O mesmo acontece com o nascer de um ano novo. É possível que ele nasça sozinho, na solidão de uma sacada na zona leste, mas é muito mais aprazível que seja recebido pela maior quantidade de braços possível. Que se reúnam numa praia noturna, movimentada, em êxtase; ou em uma ampla cozinha onde todos falam ao mesmo tempo e a comida quente é carregada com anúncios de cuidado até a mesa. É preciso se distrair um pouco antes do fim, pois o início nunca é fácil.

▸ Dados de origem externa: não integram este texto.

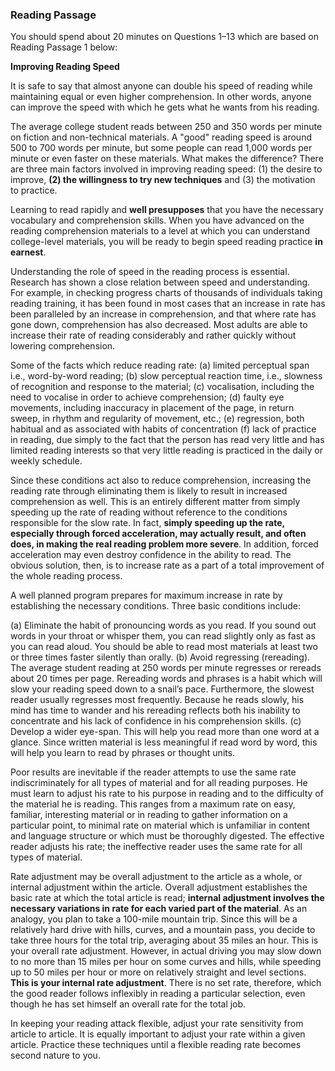 ### Reading Passage

You should spend about 20 minutes on Questions 1–13 which are based on Reading Passage 1 below:

**Improving Reading Speed**

It is safe to say that almost anyone can double his speed of reading while maintaining equal or even higher comprehension. In other words, anyone can improve the speed with which he gets what he wants from his reading.

The average college student reads between 250 and 350 words per minute on fiction and non-technical materials. A "good" reading speed is around 500 to 700 words per minute, but some people can read 1,000 words per minute or even faster on these materials. What makes the difference? There are three main factors involved in improving reading speed: (1) the desire to improve, **(2) the willingness to try new techniques** and (3) the motivation to practice.

Learning to read rapidly and **well presupposes** that you have the necessary vocabulary and comprehension skills. When you have advanced on the reading comprehension materials to a level at which you can understand college-level materials, you will be ready to begin speed reading practice **in earnest**.

Understanding the role of speed in the reading process is essential. Research has shown a close relation between speed and understanding. For example, in checking progress charts of thousands of individuals taking reading training, it has been found in most cases that an increase in rate has been paralleled by an increase in comprehension, and that where rate has gone down, comprehension has also decreased. Most adults are able to increase their rate of reading considerably and rather quickly without lowering comprehension.

Some of the facts which reduce reading rate:
(a) limited perceptual span i.e., word-by-word reading;
(b) slow perceptual reaction time, i.e., slowness of recognition and response to the material;
(c) vocalisation, including the need to vocalise in order to achieve comprehension;
(d) faulty eye movements, including inaccuracy in placement of the page, in return sweep, in rhythm and regularity of movement, etc.;
(e) regression, both habitual and as associated with habits of concentration
(f) lack of practice in reading, due simply to the fact that the person has read very little and has limited reading interests so that very little reading is practiced in the daily or weekly schedule.

Since these conditions act also to reduce comprehension, increasing the reading rate through eliminating them is likely to result in increased comprehension as well. This is an entirely different matter from simply speeding up the rate of reading without reference to the conditions responsible for the slow rate. In fact, **simply speeding up the rate, especially through forced acceleration, may actually result, and often does, in making the real reading problem more severe**. In addition, forced acceleration may even destroy confidence in the ability to read. The obvious solution, then, is to increase rate as a part of a total improvement of the whole reading process.

A well planned program prepares for maximum increase in rate by establishing the necessary conditions. Three basic conditions include:

(a) Eliminate the habit of pronouncing words as you read. If you sound out words in your throat or whisper them, you can read slightly only as fast as you can read aloud. You should be able to read most materials at least two or three times faster silently than orally.
(b) Avoid regressing (rereading). The average student reading at 250 words per minute regresses or rereads about 20 times per page. Rereading words and phrases is a habit which will slow your reading speed down to a snail’s pace. Furthermore, the slowest reader usually regresses most frequently. Because he reads slowly, his mind has time to wander and his rereading reflects both his inability to concentrate and his lack of confidence in his comprehension skills.
(c) Develop a wider eye-span. This will help you read more than one word at a glance. Since written material is less meaningful if read word by word, this will help you learn to read by phrases or thought units.

Poor results are inevitable if the reader attempts to use the same rate indiscriminately for all types of material and for all reading purposes. He must learn to adjust his rate to his purpose in reading and to the difficulty of the material he is reading. This ranges from a maximum rate on easy, familiar, interesting material or in reading to gather information on a particular point, to minimal rate on material which is unfamiliar in content and language structure or which must be thoroughly digested. The effective reader adjusts his rate; the ineffective reader uses the same rate for all types of material.

Rate adjustment may be overall adjustment to the article as a whole, or internal adjustment within the article. Overall adjustment establishes the basic rate at which the total article is read; **internal adjustment involves the necessary variations in rate for each varied part of the material**. As an analogy, you plan to take a 100-mile mountain trip. Since this will be a relatively hard drive with hills, curves, and a mountain pass, you decide to take three hours for the total trip, averaging about 35 miles an hour. This is your overall rate adjustment. However, in actual driving you may slow down to no more than 15 miles per hour on some curves and hills, while speeding up to 50 miles per hour or more on relatively straight and level sections. **This is your internal rate adjustment**. There is no set rate, therefore, which the good reader follows inflexibly in reading a particular selection, even though he has set himself an overall rate for the total job.

In keeping your reading attack flexible, adjust your rate sensitivity from article to article. It is equally important to adjust your rate within a given article. Practice these techniques until a flexible reading rate becomes second nature to you.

No pulsar de um ano novo, é bom que se ocupe um dia inteiro com preparativos: roupas, mercados, bebidas, músicas da última era. Que pouco a pouco as pessoas cheguem e ocupem o vazio que logo virá; que abram doces espumantes, que festejem em frente ao palco montado em Copacabana ou na Paulista, ou de frente para o mar, ou da televisão da sala de estar. Que comam muito, muito bem na presença de todos aqueles que também viveram cada dia desse mesmo ano, ainda que de formas diversas.

"São cerca de 2 milhões de pessoas reunidas na praia de Copacabana", anuncia o jornalista sem férias. De certo preferiu comprar o pacote de viagem de janeiro, um mês que ainda nem existe. Mas é certo que virá. "Já é ano novo na Espanha", o que é um alívio. "Vejam como foi em Londres", ufa, chegou lá também. Então começa a contagem regressiva, como se da contagem dependesse a chegada.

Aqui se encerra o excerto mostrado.